July 2013
Senior Designer at Jordan Parnass Digital Architecture
Custom full length cabinetry and layout for a small 1,000 square feet two bedroom apartment located in close proximity to the World Trade Center.
When you do something well within the design world and it gets recognition people keep asking if you will design the same thing for them. At JPDA we were pinned as the design firm for tight, small, far from ideal apartment spaces. This particular proverbial problem of cramming 10 pounds of your stuff into a 5 pound apartment only works if you maximize every available surface and be efficient with every square inch of your design.
The typology of the small apartment brings with it certain considerations which are often overlook or neglected on projects that boast ample space. For instance, thickness of material is key at this scale and is something i generally only concerned myself with when making something physical. The scale of the project forces this thickness to be integral to the design and not something to figure out at the fabrication stage. Depths of outlets, chases for cords and the specific dimensions of a hair dryer all become crucial building constraints with this type of design.
For the Rector Pl. apartment we lined the walls with white lacquered full length wall cabinets. Which, on one level considerably reduced the usable square footage of the space, but also provided ample hidden storage freeing the apartment of clutter and adding the free flowing openness of the layout. the most challenging piece of the project was a row of double access units separating the bedroom area from the living room. These two sided units house an office with vented storage and pull out desk space, storage for a large heir-loomed musical instrument, and act as headboard to a connected platform bed complete with built in lighting and bedside storage.

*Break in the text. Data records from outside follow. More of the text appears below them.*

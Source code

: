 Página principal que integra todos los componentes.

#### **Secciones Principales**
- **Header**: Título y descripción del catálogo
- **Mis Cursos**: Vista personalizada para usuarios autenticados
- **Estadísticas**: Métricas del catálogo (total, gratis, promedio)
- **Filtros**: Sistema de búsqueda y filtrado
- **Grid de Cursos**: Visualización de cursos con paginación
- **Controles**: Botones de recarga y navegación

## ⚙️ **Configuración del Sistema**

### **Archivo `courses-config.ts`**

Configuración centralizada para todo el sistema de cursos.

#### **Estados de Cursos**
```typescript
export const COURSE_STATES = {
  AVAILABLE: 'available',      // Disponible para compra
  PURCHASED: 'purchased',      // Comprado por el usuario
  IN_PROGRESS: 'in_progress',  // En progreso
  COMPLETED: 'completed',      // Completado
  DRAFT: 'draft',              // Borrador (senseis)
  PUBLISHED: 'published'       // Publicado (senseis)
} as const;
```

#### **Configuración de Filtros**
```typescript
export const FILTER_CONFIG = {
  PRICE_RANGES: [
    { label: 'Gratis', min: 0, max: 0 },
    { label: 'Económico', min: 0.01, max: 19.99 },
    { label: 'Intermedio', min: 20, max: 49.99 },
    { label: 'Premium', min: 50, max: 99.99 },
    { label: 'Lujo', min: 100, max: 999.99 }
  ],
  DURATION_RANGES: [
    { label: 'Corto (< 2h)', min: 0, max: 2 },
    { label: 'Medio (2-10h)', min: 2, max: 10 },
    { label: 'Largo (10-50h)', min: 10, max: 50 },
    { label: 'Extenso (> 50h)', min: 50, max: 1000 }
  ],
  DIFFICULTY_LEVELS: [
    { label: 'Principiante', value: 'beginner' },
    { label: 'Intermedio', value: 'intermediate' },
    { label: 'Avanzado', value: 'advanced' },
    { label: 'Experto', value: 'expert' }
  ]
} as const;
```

The construction for this project mainly happened off site with some on site coordination to be required. The millwork was first fabricated in sections at a Staten Island wood shop before being transported to a paint shop located in Sunset Park Brooklyn and finally installed on site during condo restricted hours. Following the cabinetry's development from start to finish was rather rewarding and exciting to see the different stages of fabrication take place out of context only to fit together like a well designed puzzle.